Monday, July 20, 2015

Wooden Knives

Somehow the years keep speeding up, and though it only seems like two months ago I did my last craft show, it is actually only 2 1/2 months until the next one, which means to say nearly a year has  gone by. I know I am not getting older, but they they keep changing what year it is on me!

Anyway, since my next show is fast approaching, and the table project is coming to an end, it is time to start making some things for the show in October. I will also be doing another show in November this year, so it would definitely be good to get some things done to sell. Most people who come to these shows are probably not intending to walk away with a buffet or a corner cabinet, therefore small items which can be carried away are the order of the day. Last year I did some rolling pins, and these were well received; more are planned for this year, but I tried to think of what else I could make. This blogging will be about what I came up with.

Some of the knives I have been working on
Each one of these takes about 2 hours and 15 minutes to make.

This was actually meant to be last weeks blog, but my memory card for the camera decided it was done, so I lost all the pictures which I took of the process of making these. The end of this week found me feverishly working on some designs which I must present to a prospective client on Monday. I was also in a couple meetings, one with a current client, and one with a tool collectors club I belong to. Nonetheless, I wanted to share these knives and discuss a point which is relevant to just about any artist or craftsman,

As I said, the main purpose of creating these knives is an attempt to make something which people can buy and take home with them at my craft shows. The challenge is to make something that looks beautiful but does not cost too much. I could carve leaves and vines curling up the length of these handles, and they would look even more beautiful, but then who could afford to buy them. I believe that in the 18th century, artists nearly put themselves out of business and helped spur on both the wars of that time period and the Industrial Revolution. "How?" you ask. Because, by creating all the incredibly ornate and lavishly decorated items, they set a standard of luxury that only the wealthiest of people could afford. This created jealously among ordinary people, and it caused inventive people to come up with ways of producing things more cheaply.

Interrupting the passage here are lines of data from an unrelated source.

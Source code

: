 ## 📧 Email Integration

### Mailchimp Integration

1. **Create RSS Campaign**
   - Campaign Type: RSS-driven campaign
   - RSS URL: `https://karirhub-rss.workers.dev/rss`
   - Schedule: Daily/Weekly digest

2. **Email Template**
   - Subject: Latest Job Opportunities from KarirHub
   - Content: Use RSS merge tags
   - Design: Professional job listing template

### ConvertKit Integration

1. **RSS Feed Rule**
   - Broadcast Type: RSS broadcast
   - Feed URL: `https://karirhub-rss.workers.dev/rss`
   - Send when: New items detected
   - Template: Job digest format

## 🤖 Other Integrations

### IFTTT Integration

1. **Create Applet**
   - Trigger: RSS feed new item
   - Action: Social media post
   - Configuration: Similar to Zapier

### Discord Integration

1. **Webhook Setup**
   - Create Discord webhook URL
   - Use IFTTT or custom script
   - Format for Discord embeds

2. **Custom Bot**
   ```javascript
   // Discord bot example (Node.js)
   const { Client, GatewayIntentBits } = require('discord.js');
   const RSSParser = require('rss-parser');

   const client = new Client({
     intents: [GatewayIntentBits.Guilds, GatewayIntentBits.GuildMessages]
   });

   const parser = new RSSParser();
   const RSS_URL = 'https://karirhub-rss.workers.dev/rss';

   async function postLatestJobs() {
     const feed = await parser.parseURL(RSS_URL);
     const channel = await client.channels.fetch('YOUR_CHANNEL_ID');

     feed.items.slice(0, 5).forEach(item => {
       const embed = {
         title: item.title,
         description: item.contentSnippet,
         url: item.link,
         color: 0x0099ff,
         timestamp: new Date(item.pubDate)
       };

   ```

Time is, and always has been, money. When people go to museums and look in awe at the wonderful things produced by such craftsmen as David Roentgen and Johann Heinrich Riesener, they usually fail to grasp that these pieces would have cost millions of dollars in today's money; only kings dukes and bishops could afford to buy them, In a world where people no longer spend that sort of money for furnishings, an artist must curb his creative energy to suit the market which he is creating for.

A desk made by Riesener for Louis XV
(from Wikipedia)

In a world where ridiculously cheep items are produced en mass in places like China, people have a still greater lack of a sense of value in things. I have seen furniture sell in stores for less money than the local cost of the timber it would require to produce them. I recently spent two days turning and carving a candle stick, and showed it to someone I know who owns a second-hand furniture store. He showed me a fairly nice carved set of candle stands which came from China and cost 19$ new!

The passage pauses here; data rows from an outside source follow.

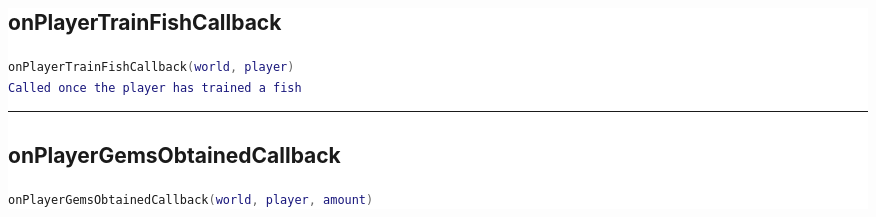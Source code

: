 ## onPlayerTrainFishCallback
```lua
onPlayerTrainFishCallback(world, player)
Called once the player has trained a fish
```

---
## onPlayerGemsObtainedCallback
```lua
onPlayerGemsObtainedCallback(world, player, amount)
```
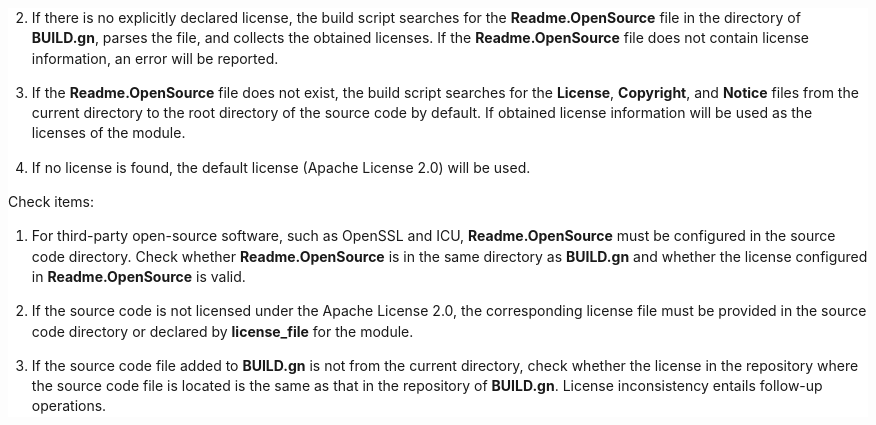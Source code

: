 2. If there is no explicitly declared license, the build script searches for the **Readme.OpenSource** file in the directory of **BUILD.gn**, parses the file, and collects the obtained licenses.
   If the **Readme.OpenSource** file does not contain license information, an error will be reported.

3. If the **Readme.OpenSource** file does not exist, the build script searches for the **License**, **Copyright**, and **Notice** files from the current directory to the root directory of the source code by default. If obtained license information will be used as the licenses of the module.

4. If no license is found, the default license (Apache License 2.0) will be used.

Check items:

1. For third-party open-source software, such as OpenSSL and ICU, **Readme.OpenSource** must be configured in the source code directory. Check whether **Readme.OpenSource** is in the same directory as **BUILD.gn** and whether the license configured in **Readme.OpenSource** is valid.

2. If the source code is not licensed under the Apache License 2.0, the corresponding license file must be provided in the source code directory or declared by **license_file** for the module.

3. If the source code file added to **BUILD.gn** is not from the current directory, check whether the license in the repository where the source code file is located is the same as that in the repository of **BUILD.gn**. License inconsistency entails follow-up operations.
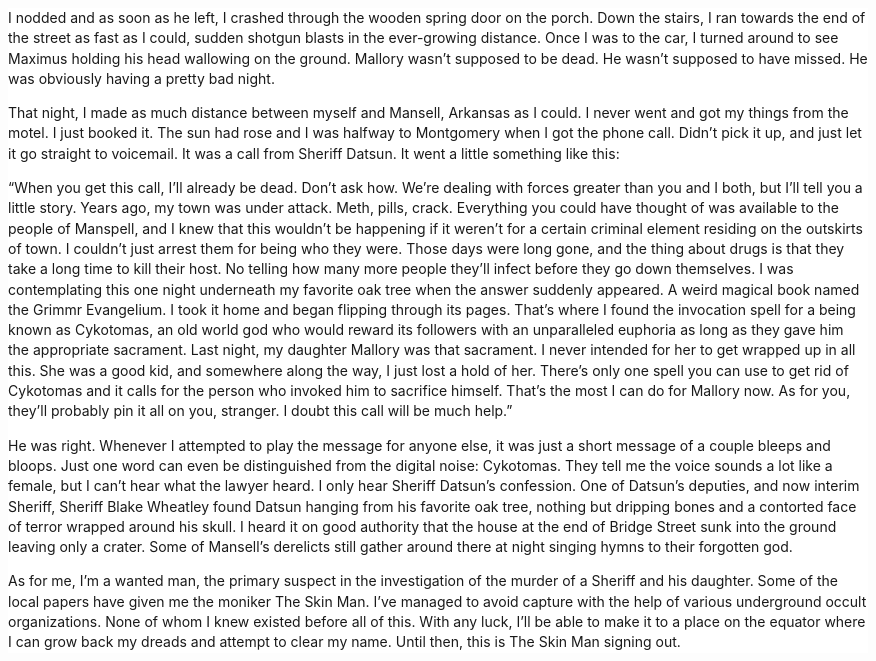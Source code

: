 I nodded and as soon as he left, I crashed through the wooden spring door on the porch. Down the stairs, I ran towards the end of the street as fast as I could, sudden shotgun blasts in the ever-growing distance. Once I was to the car, I turned around to see Maximus holding his head wallowing on the ground. Mallory wasn’t supposed to be dead. He wasn’t supposed to have missed. He was obviously having a pretty bad night.

That night, I made as much distance between myself and Mansell, Arkansas as I could. I never went and got my things from the motel. I just booked it. The sun had rose and I was halfway to Montgomery when I got the phone call. Didn’t pick it up, and just let it go straight to voicemail. It was a call from Sheriff Datsun. It went a little something like this:

“When you get this call, I’ll already be dead. Don’t ask how. We’re dealing with forces greater than you and I both, but I’ll tell you a little story. Years ago, my town was under attack. Meth, pills, crack. Everything you could have thought of was available to the people of Manspell, and I knew that this wouldn’t be happening if it weren’t for a certain criminal element residing on the outskirts of town. I couldn’t just arrest them for being who they were. Those days were long gone, and the thing about drugs is that they take a long time to kill their host. No telling how many more people they’ll infect before they go down themselves. I was contemplating this one night underneath my favorite oak tree when the answer suddenly appeared. A weird magical book named the Grimmr Evangelium. I took it home and began flipping through its pages. That’s where I found the invocation spell for a being known as Cykotomas, an old world god who would reward its followers with an unparalleled euphoria as long as they gave him the appropriate sacrament. Last night, my daughter Mallory was that sacrament. I never intended for her to get wrapped up in all this. She was a good kid, and somewhere along the way, I just lost a hold of her. There’s only one spell you can use to get rid of Cykotomas and it calls for the person who invoked him to sacrifice himself. That’s the most I can do for Mallory now. As for you, they’ll probably pin it all on you, stranger. I doubt this call will be much help.”

He was right. Whenever I attempted to play the message for anyone else, it was just a short message of a couple bleeps and bloops. Just one word can even be distinguished from the digital noise: Cykotomas. They tell me the voice sounds a lot like a female, but I can’t hear what the lawyer heard. I only hear Sheriff Datsun’s confession. One of Datsun’s deputies, and now interim Sheriff, Sheriff Blake Wheatley found Datsun hanging from his favorite oak tree, nothing but dripping bones and a contorted face of terror wrapped around his skull. I heard it on good authority that the house at the end of Bridge Street sunk into the ground leaving only a crater. Some of Mansell’s derelicts still gather around there at night singing hymns to their forgotten god.

As for me, I’m a wanted man, the primary suspect in the investigation of the murder of a Sheriff and his daughter. Some of the local papers have given me the moniker The Skin Man. I’ve managed to avoid capture with the help of various underground occult organizations. None of whom I knew existed before all of this. With any luck, I’ll be able to make it to a place on the equator where I can grow back my dreads and attempt to clear my name. Until then, this is The Skin Man signing out.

9th century style candle stick,
it took two days (20+hours)
 to make this

As an artist, how do you compete with that? The answer is, you cannot; but you still must try to go on doing what you do, because an artist is what you are. I started this blog in the hopes of sharing myself as an artist with the world, with a goal of educating the public to some of what is involved in the creative process of producing things. A set of 19$ candle stands are not made by artists, they are made by workmen who function as human machines; they sit at a stool all day, mechanically doing the same process on piece after piece. (I have been to Asia and witnessed this process firsthand.) They have done it for so long they are efficient and quick, but their work has no soul or spirit; because they have put none of it into what they have produced. Things produced by an artist are actually a part of him, they are his children, and each item he creates has a bit of his soul passed into it. That is the difference between something made by an artist, and an imported item from a factory. You, as a customer, are paying a premium because you value the spirit which you recognise within the work.

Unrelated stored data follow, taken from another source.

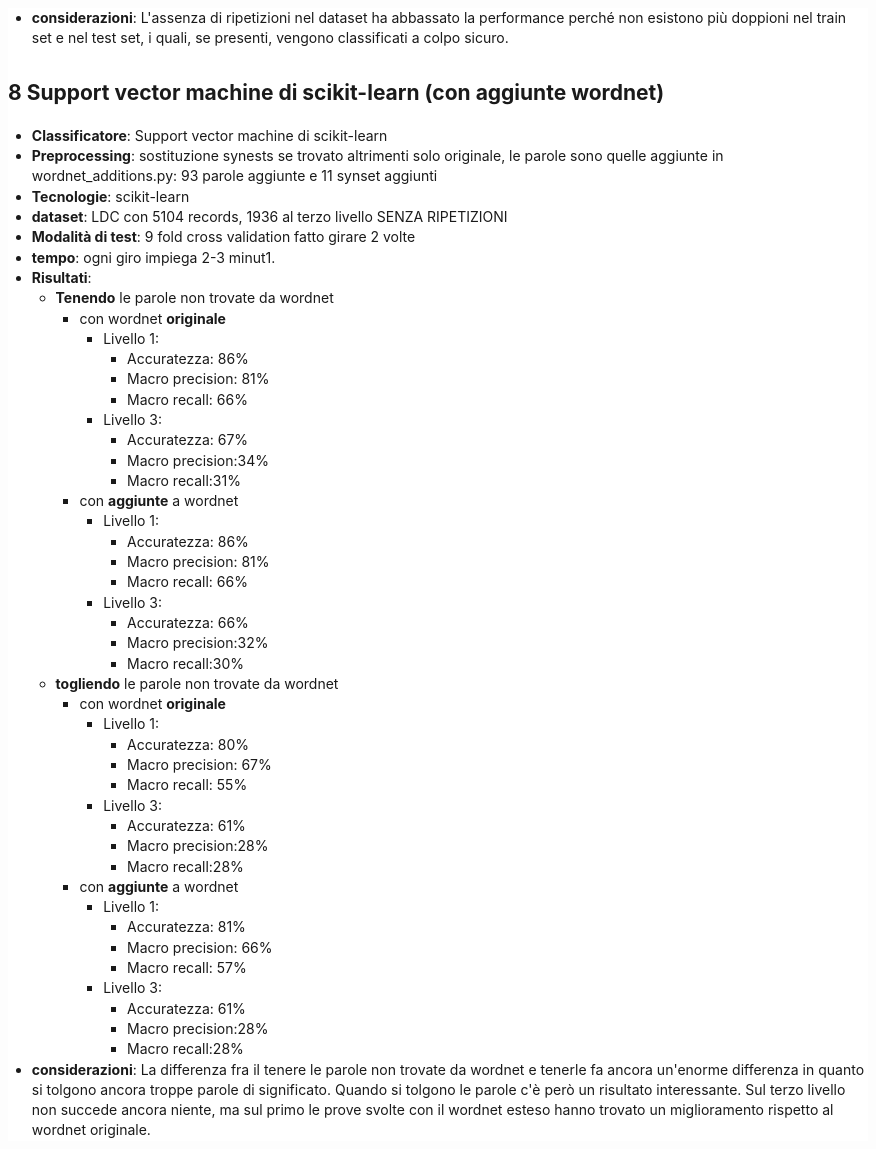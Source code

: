 - **considerazioni**: L'assenza di ripetizioni nel dataset ha abbassato la performance perché non esistono più doppioni nel train set e nel test set, i quali, se presenti, vengono classificati a colpo sicuro. 
  
## 8 Support vector machine di scikit-learn (con aggiunte wordnet)
- **Classificatore**: Support vector machine di scikit-learn
- **Preprocessing**: sostituzione synests se trovato altrimenti solo originale, le parole sono quelle aggiunte in wordnet_additions.py: 93 parole aggiunte e 11 synset aggiunti
- **Tecnologie**: scikit-learn
- **dataset**: LDC con 5104 records, 1936 al terzo livello SENZA RIPETIZIONI
- **Modalità di test**: 9 fold cross validation fatto girare 2 volte
- **tempo**: ogni giro impiega 2-3 minut1.
- **Risultati**: 
  - **Tenendo** le parole non trovate da wordnet
    - con wordnet **originale**
      - Livello 1: 
        - Accuratezza: 86% 
        - Macro precision: 81%
        - Macro recall: 66%
      - Livello 3: 
        - Accuratezza: 67%
        - Macro precision:34%
        - Macro recall:31%
    - con **aggiunte** a wordnet
      - Livello 1: 
        - Accuratezza: 86% 
        - Macro precision: 81%
        - Macro recall: 66%
      - Livello 3: 
        - Accuratezza: 66%
        - Macro precision:32%
        - Macro recall:30%
  - **togliendo** le parole non trovate da wordnet
      - con wordnet **originale**
        - Livello 1: 
          - Accuratezza: 80% 
          - Macro precision: 67%
          - Macro recall: 55%
        - Livello 3: 
          - Accuratezza: 61%
          - Macro precision:28%
          - Macro recall:28%
      - con **aggiunte** a wordnet
        - Livello 1: 
          - Accuratezza: 81% 
          - Macro precision: 66%
          - Macro recall: 57%
        - Livello 3: 
          - Accuratezza: 61%
          - Macro precision:28%
          - Macro recall:28%
- **considerazioni**: La differenza fra il tenere le parole non trovate da wordnet e tenerle fa ancora un'enorme differenza in quanto si tolgono ancora troppe parole di significato. Quando si tolgono le parole c'è però un risultato interessante. Sul terzo livello non succede ancora niente, ma sul primo le prove svolte con il wordnet esteso hanno trovato un miglioramento rispetto al wordnet originale.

Handles on some of my wooden Knives

Hopefully in October and November, some people will be willing to exchange some of their hard earned money for a little piece of my soul.


  1. The sad fact is fine art is only for the elite to possess. If the masses want to appreciate it they can buy museum tickets I suppose. It is simple economics if artists want to more than starve.

    1. I think that is how most people see it, and I got into a huge argument one day back in college on the topic, but the non "elite" usually manage to find money to buy expensive things that they think need, such as huge TVs and the latest I gadget. It is a matter of priorities and what is important to anyone. Even many of the so called elite, will not spend their money on fine objects and prefer to purchase mass produced cheep rubbish.

    2. Well sure it is priorities. But if they had more money they could have more discretion then too. A lot of nouveau riche folks are so focused on making money, if you look in their big houses, they're empty. So they don't even buy cheap rubbish, they buy stocks, and bonds. Priorities again I suppose.

      The other side of the coin is to make cheap rubbish, to cater to the stingy, and poor. But that is a slippery slope to go down if you are an artist. I know I did not like it when I tried it. Although I guess I liked it a bit more than selling nothing.

  2. I am sure many people will feel the soul in your pieces and appreciate the beauty in them.